BHUMI ATR/BPN: Mendorong Transparansi Informasi Pertanahan di Kota Lhokseumawe

Oleh: Mirodiyatun Resi Nuridayati

Transformasi digital telah menjadi kebutuhan dalam penyelenggaraan pemerintahan yang modern, termasuk di bidang pertanahan dan tata ruang. Salah satu inovasi yang dikembangkan oleh Kementerian Agraria dan Tata Ruang/Badan Pertanahan Nasional (ATR/BPN) adalah aplikasi BHUMI, sebuah situs peta interaktif berbasis web yang memanfaatkan Sistem Informasi Geografis (SIG) untuk menyajikan informasi geospasial pertanahan dan tata ruang secara lebih terbuka, mudah diakses, dan akuntabel.

Kehadiran BHUMI merupakan langkah maju dalam mewujudkan tata kelola pertanahan yang transparan. Melalui platform ini, masyarakat dapat memperoleh informasi mengenai bidang tanah, batas administrasi, tata ruang, serta berbagai data geospasial lainnya yang telah tersedia secara digital.

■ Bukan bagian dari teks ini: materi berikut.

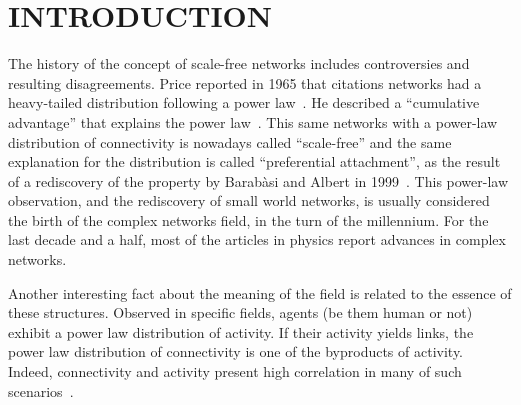 \documentclass[12pt,fleqn]{article}
\begin{document}
\section{INTRODUCTION}
The history of the concept of scale-free networks includes controversies and resulting disagreements.
Price reported in 1965 that citations networks had a heavy-tailed distribution following a power law~\cite{price1}.
He described a ``cumulative advantage'' that explains the power law~\cite{price2}.
This same networks with a power-law distribution of connectivity is nowadays called ``scale-free''
and the same explanation for the distribution is called ``preferential attachment'',
as the result of a rediscovery of the property by Barab\`asi and Albert in 1999~\cite{barabasi1}.
This power-law observation, and the rediscovery of small world networks,
is usually considered the birth of the complex networks field,
in the turn of the millennium.
For the last decade and a half,
most of the articles in physics report advances in complex networks.

Another interesting fact about the meaning of the field
is related to the essence of these structures.
Observed in specific fields,
agents (be them human or not) exhibit a power law distribution of activity.
If their activity yields links,
the power law distribution of connectivity is one of the byproducts of activity.
Indeed, connectivity and activity present high correlation in many of such scenarios~\citep{fabbri1,fabbri2,fabbri3}.
\end{document}
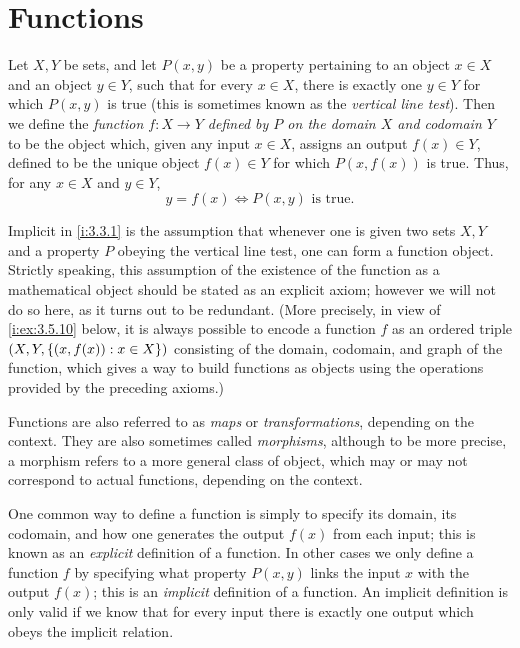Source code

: \section{Functions}\label{i:sec:3.3}

\begin{defn}[Functions]\label{i:3.3.1}
  Let \(X, Y\) be sets, and let \(P(x, y)\) be a property pertaining to an object \(x \in X\) and an object \(y \in Y\), such that for every \(x \in X\), there is exactly one \(y \in Y\) for which \(P(x, y)\) is true (this is sometimes known as the \emph{vertical line test}).
  Then we define the \emph{function \(f : X \to Y\) defined by \(P\) on the domain \(X\) and codomain \(Y\)} to be the object which, given any input \(x \in X\), assigns an output \(f(x) \in Y\), defined to be the unique object \(f(x) \in Y\) for which \(P(x, f(x))\) is true.
  Thus, for any \(x \in X\) and \(y \in Y\),
  \[
    y = f(x) \iff P(x, y) \text{ is true}.
  \]
\end{defn}

\begin{note}
  Implicit in \cref{i:3.3.1} is the assumption that whenever one is given two sets \(X, Y\) and a property \(P\) obeying the vertical line test, one can form a function object.
  Strictly speaking, this assumption of the existence of the function as a mathematical object should be stated as an explicit axiom;
  however we will not do so here, as it turns out to be redundant.
  (More precisely, in view of \cref{i:ex:3.5.10} below, it is always possible to encode a function \(f\) as an ordered triple \((X, Y, \left\lbrace(x, f(x)) : x \in X\right\rbrace)\) consisting of the domain, codomain, and graph of the function, which gives a way to build functions as objects using the operations provided by the preceding axioms.)
\end{note}

\begin{note}
  Functions are also referred to as \emph{maps} or \emph{transformations}, depending on the context.
  They are also sometimes called \emph{morphisms}, although to be more precise, a morphism refers to a more general class of object, which may or may not correspond to actual functions, depending on the context.
\end{note}

\begin{note}
  One common way to define a function is simply to specify its domain, its codomain, and how one generates the output \(f(x)\) from each input;
  this is known as an \emph{explicit} definition of a function.
  In other cases we only define a function \(f\) by specifying what property \(P(x, y)\) links the input \(x\) with the output \(f(x)\);
  this is an \emph{implicit} definition of a function.
  An implicit definition is only valid if we know that for every input there is exactly one output which obeys the implicit relation.
\end{note}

Kemudahan akses informasi tersebut menjadi salah satu bentuk pelayanan publik yang adaptif terhadap perkembangan teknologi dan kebutuhan masyarakat akan informasi yang cepat serta akurat.

Bagi pemerintah daerah, khususnya Dinas Pertanahan Kota Lhokseumawe, aplikasi BHUMI memiliki peran strategis dalam mendukung pelaksanaan berbagai program dan kegiatan pertanahan. Data yang tersedia dapat menjadi referensi dalam proses identifikasi dan inventarisasi tanah, pengadaan tanah untuk kepentingan umum, penanganan sengketa pertanahan, hingga penyusunan kebijakan penataan ruang yang lebih tepat sasaran.

Selain itu, pemanfaatan BHUMI juga dapat meningkatkan efisiensi kerja aparatur pemerintah. Proses verifikasi data pertanahan yang sebelumnya membutuhkan waktu lebih lama kini dapat dilakukan dengan dukungan informasi geospasial yang terintegrasi. Hal ini sangat membantu dalam memastikan validitas data, terutama pada kegiatan-kegiatan strategis seperti pengadaan tanah untuk pembangunan infrastruktur daerah.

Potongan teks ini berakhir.